Yes I realize my kids and us wading through awkward situations pales in comparison to the talks y’all have to have. We just want to do the best we can.
Unpopular opinion here, but you’re probably my doing more harm than good. They are too young to understand the nuance of systemic racism and bias. They are innocents at this point. Simply modeling good behaviors and intention and focusing on stamping out your own bias as an example to your kids would be a more useful expenditure of time.
As someone multiracial, and grew up in a minority driven public school setting, I don't disagree. I knew race as a cultural thing but never really knew of it in the context of privilege and bias until late high school. It wasn't an issue for most of us kids and we just played, grew and learned together...
Pro
Disagree. Not being racist isn’t sufficient. We do all the things you mentioned too.

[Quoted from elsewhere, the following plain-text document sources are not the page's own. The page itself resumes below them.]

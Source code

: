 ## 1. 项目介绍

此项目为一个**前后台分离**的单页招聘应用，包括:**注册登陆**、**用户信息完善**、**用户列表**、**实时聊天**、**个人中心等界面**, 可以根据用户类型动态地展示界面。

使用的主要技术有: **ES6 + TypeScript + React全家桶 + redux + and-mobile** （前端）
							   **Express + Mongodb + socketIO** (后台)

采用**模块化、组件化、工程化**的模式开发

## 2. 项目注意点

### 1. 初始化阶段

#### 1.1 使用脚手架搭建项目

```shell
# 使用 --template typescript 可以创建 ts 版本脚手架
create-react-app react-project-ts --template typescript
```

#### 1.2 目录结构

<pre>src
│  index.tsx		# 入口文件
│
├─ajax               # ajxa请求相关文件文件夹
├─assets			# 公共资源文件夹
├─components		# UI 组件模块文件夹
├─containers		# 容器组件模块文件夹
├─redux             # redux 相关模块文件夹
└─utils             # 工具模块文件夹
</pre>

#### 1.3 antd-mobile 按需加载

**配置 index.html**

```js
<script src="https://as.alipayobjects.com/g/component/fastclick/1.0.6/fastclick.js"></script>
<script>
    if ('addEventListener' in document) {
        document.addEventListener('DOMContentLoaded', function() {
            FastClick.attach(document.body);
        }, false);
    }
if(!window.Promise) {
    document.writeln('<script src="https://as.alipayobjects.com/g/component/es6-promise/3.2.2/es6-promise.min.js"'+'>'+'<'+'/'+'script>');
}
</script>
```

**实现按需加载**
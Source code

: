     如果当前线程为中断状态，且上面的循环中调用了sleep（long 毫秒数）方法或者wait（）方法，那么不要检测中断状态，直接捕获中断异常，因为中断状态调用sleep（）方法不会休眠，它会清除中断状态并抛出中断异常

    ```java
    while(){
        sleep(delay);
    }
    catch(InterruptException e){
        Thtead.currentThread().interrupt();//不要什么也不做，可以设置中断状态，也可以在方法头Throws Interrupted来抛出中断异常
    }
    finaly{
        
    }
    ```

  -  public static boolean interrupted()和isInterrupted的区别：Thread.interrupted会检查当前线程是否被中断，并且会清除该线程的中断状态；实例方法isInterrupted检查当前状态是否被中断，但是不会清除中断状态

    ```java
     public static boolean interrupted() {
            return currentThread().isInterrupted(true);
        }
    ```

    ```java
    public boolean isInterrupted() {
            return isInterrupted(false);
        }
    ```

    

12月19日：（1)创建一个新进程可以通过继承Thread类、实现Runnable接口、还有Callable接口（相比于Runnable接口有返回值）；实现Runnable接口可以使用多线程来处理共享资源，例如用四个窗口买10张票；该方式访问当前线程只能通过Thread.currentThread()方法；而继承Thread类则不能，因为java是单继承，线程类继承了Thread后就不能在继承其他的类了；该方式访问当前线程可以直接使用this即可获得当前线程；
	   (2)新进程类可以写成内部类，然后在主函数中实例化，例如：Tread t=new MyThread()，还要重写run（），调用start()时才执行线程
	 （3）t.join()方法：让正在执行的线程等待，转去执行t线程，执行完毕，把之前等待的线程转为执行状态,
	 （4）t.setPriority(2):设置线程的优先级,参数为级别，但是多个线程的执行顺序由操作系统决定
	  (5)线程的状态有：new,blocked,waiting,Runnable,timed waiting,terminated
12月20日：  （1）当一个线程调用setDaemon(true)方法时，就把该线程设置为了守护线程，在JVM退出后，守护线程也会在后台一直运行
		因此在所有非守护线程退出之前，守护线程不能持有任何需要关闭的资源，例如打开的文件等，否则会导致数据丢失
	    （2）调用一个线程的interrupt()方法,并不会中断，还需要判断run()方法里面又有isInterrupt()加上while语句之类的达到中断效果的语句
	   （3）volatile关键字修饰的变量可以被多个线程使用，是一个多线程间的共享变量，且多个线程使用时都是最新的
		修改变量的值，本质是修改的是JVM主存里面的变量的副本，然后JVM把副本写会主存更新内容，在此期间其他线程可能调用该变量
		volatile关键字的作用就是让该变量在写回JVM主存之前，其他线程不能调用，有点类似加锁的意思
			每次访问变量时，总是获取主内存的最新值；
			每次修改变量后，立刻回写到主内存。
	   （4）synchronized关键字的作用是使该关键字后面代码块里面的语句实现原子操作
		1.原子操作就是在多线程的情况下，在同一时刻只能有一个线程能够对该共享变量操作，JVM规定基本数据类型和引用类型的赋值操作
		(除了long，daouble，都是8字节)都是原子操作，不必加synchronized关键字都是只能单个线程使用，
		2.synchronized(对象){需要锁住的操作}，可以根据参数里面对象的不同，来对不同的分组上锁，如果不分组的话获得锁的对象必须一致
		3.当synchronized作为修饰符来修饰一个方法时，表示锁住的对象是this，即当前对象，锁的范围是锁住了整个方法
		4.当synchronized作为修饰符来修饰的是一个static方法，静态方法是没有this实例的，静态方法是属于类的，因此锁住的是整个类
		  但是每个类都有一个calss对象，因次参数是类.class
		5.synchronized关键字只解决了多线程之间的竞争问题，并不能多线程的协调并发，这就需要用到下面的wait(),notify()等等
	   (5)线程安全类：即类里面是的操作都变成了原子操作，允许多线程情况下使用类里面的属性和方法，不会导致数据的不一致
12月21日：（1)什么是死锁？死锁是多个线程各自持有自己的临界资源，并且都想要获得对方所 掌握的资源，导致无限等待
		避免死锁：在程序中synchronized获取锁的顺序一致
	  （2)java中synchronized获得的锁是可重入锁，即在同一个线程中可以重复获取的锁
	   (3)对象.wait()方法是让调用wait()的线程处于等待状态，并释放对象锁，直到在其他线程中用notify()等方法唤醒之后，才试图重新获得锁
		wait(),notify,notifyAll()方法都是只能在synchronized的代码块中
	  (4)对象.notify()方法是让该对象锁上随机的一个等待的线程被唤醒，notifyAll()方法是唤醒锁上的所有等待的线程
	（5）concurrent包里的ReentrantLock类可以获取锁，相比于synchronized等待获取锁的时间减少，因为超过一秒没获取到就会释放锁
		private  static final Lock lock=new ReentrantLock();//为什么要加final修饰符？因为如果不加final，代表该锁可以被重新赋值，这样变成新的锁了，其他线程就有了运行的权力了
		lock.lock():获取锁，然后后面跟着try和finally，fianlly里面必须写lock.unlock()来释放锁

Representation in the right light matters too. I’m careful with showing my kids a variety of tv shows or movies that have POC as protagonists that are shown in a good light. Though that’s actually really limited even in 2020... have a few good black protagonist ones like black panther or men in black international that are kid friendly, but I haven’t been able to find Hispanic or asian ones for them so it’s been a bit of a struggle.
Pro
I think you are on the right track OP. Our instincts as parents are to shelter our children from the bad parts of life—not talking about difficult events or realities. But children need to learn about these things—they can’t recognize the bubble they live in if we spend all our time keeping them inside of it. And they will be woefully unprepared to end racism as adults if that is the first time they are exposed to it properly. They instead will have spent all of their lives learning that it “isn’t a thing” because it wasn’t part of the white community they grew up in. Being a nice person and telling your children discrimination is bad is table stakes—Im going to assume everyone’s going to do that. That doesn’t really make you virtuous, it just makes you a human being in the 21st century.
If you want your kids to grow up understanding (and rejecting) the insidious nature of unspoken and inherent bias then you’ve got to do a lot more. Don’t raise another generation as unwitting participants in a system we’ve inherited.